True indigenization of leader development programs and practices is one of LeaderSource’s primary goals (for more information on what this means, please see the model brief titled Indigenous Leader Development in the Resources section of our website). In Sister C’s application of ConneXions principles, two things stand out with respect to indigenization.
First, Sister C has from the beginning had clear ownership of the entire practice of leader development. She and her team have done the design of the programs and learning experiences; she and her team have done all of the teaching for each program; she and her team have developed a clear culture of leader development for her network. It is uniquely theirs, uniquely applicable in their context, and truly indigenous.
Second, Sister C’s programs have been self-funded. Most traditional leader development programs that are built around the seminary model must depend on outside funding for their continuing operation. While local churches can provide some financial resources, they can seldom offer enough to run the program by itself. Successful ConneXions-based programs have usually been completely self-funding. Because the training takes place in the context of local churches, the members of the churches see the regular growth of students. They are far more willing to share their resources to operate the program. Two churches have seen their overall giving to other church programs rise at the same time they were providing substantial support for a program in their area. In one village, believers shared their harvest freely with the students, and experienced substantially increased agricultural productivity the following year. As a result, the entire village is now part of the church.

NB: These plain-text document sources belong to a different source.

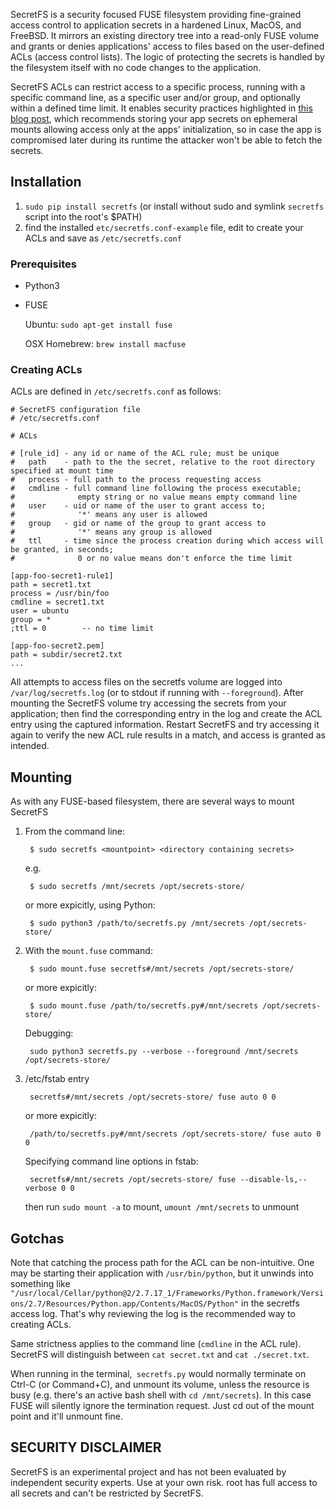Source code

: 
SecretFS is a security focused FUSE filesystem providing fine-grained access control to application secrets in a hardened Linux, MacOS, and FreeBSD. It mirrors an existing directory tree into a read-only FUSE volume and grants or denies applications' access to files based on the user-defined ACLs (access control lists). The logic of protecting the secrets is handled by the filesystem itself with no code changes to the application.

SecretFS ACLs can restrict access to a specific process, running with a specific command line, as a specific user and/or group, and optionally within a defined time limit. It enables security practices highlighted in [this blog post](http://https://blog.forcesunseen.com/stop-storing-secrets-in-environment-variables "this blog post"), which recommends storing your app secrets on ephemeral mounts allowing access only at the apps' initialization, so in case the app is compromised later during its runtime the attacker won't be able to fetch the secrets.


Installation
------------

1. `sudo pip install secretfs` (or install without sudo and symlink `secretfs` script into the root's $PATH)
2. find the installed `etc/secretfs.conf-example` file, edit to create your ACLs and save as `/etc/secretfs.conf`

### Prerequisites

- Python3
- FUSE

    Ubuntu: `sudo apt-get install fuse`

    OSX Homebrew: `brew install macfuse`


### Creating ACLs

ACLs are defined in `/etc/secretfs.conf` as follows:

```
# SecretFS configuration file
# /etc/secretfs.conf

# ACLs

# [rule_id] - any id or name of the ACL rule; must be unique
#   path    - path to the the secret, relative to the root directory specified at mount time
#   process - full path to the process requesting access
#   cmdline - full command line following the process executable;
#              empty string or no value means empty command line
#   user    - uid or name of the user to grant access to;
#              '*' means any user is allowed
#   group   - gid or name of the group to grant access to
#              '*' means any group is allowed
#   ttl     - time since the process creation during which access will be granted, in seconds;
#              0 or no value means don't enforce the time limit

[app-foo-secret1-rule1]
path = secret1.txt
process = /usr/bin/foo
cmdline = secret1.txt
user = ubuntu
group = *
;ttl = 0        -- no time limit

[app-foo-secret2.pem]
path = subdir/secret2.txt
...

```

All attempts to access files on the secretfs volume are logged into `/var/log/secretfs.log` (or to stdout if running with `--foreground`).
After mounting the SecretFS volume try accessing the secrets from your application; then find the corresponding entry in the log and create the ACL entry using the captured information. Restart SecretFS and try accessing it again to verify the new ACL rule results in a match, and access is granted as intended.


Mounting
--------

As with any FUSE-based filesystem, there are several ways to mount SecretFS

1. From the command line:

        $ sudo secretfs <mountpoint> <directory containing secrets>
    e.g.

        $ sudo secretfs /mnt/secrets /opt/secrets-store/

   or more expicitly, using Python:

        $ sudo python3 /path/to/secretfs.py /mnt/secrets /opt/secrets-store/

2. With the `mount.fuse` command:

        $ sudo mount.fuse secretfs#/mnt/secrets /opt/secrets-store/

   or more expicitly:

        $ sudo mount.fuse /path/to/secretfs.py#/mnt/secrets /opt/secrets-store/

   Debugging:

        sudo python3 secretfs.py --verbose --foreground /mnt/secrets /opt/secrets-store/

3. /etc/fstab entry

        secretfs#/mnt/secrets /opt/secrets-store/ fuse auto 0 0

   or more expicitly:

        /path/to/secretfs.py#/mnt/secrets /opt/secrets-store/ fuse auto 0 0

   Specifying command line options in fstab:

        secretfs#/mnt/secrets /opt/secrets-store/ fuse --disable-ls,--verbose 0 0

   then run `sudo mount -a` to mount, `umount /mnt/secrets` to unmount


Gotchas
-------

Note that catching the process path for the ACL can be non-intuitive. One may be starting their application with `/usr/bin/python`, but it unwinds into something like `"/usr/local/Cellar/python@2/2.7.17_1/Frameworks/Python.framework/Versions/2.7/Resources/Python.app/Contents/MacOS/Python"` in the secretfs access log. That's why reviewing the log is the recommended way to creating ACLs.

Same strictness applies to the command line (`cmdline` in the ACL rule). SecretFS will distinguish between `cat secret.txt` and `cat ./secret.txt`.

When running in the terminal,` secretfs.py` would normally terminate on Ctrl-C (or Command+C), and unmount its volume, unless the resource is busy (e.g. there's an active bash shell with `cd /mnt/secrets`). In this case FUSE will silently ignore the termination request. Just cd out of the mount point and it'll unmount fine.


SECURITY DISCLAIMER
-------------------

SecretFS is an experimental project and has not been evaluated by independent security experts. Use at your own risk.
root has full access to all secrets and can't be restricted by SecretFS.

Sister C’s experience shows very clearly the substantial transformational growth that happens in existing leaders, emerging leaders, churches, and communities as a result of embracing ConneXions principles in the development of new leaders. By God’s grace, Sister C has made a paradigm shift that has renewed her own sense of personal ministry, invigorated her leaders and churches, and resulted in the planting and nurture of healthy leaders and churches.
“The more we have applied the ConneXions Model, the more we have witnessed its effectiveness. It leads us right into the heart of the Bible and explicitly shows us the process and approach through which Jesus built His disciples. As we have followed Jesus’ leadership building principles, the result has been a great flourishing of vigor and life in the church. All the members are functioning, building each other and growing together, thus bringing great growth and revival to the whole church.”
Her experience shows that ConneXions principles are readily reproducible, and that they result in a leader development paradigm that is deeply indigenized and fruitful.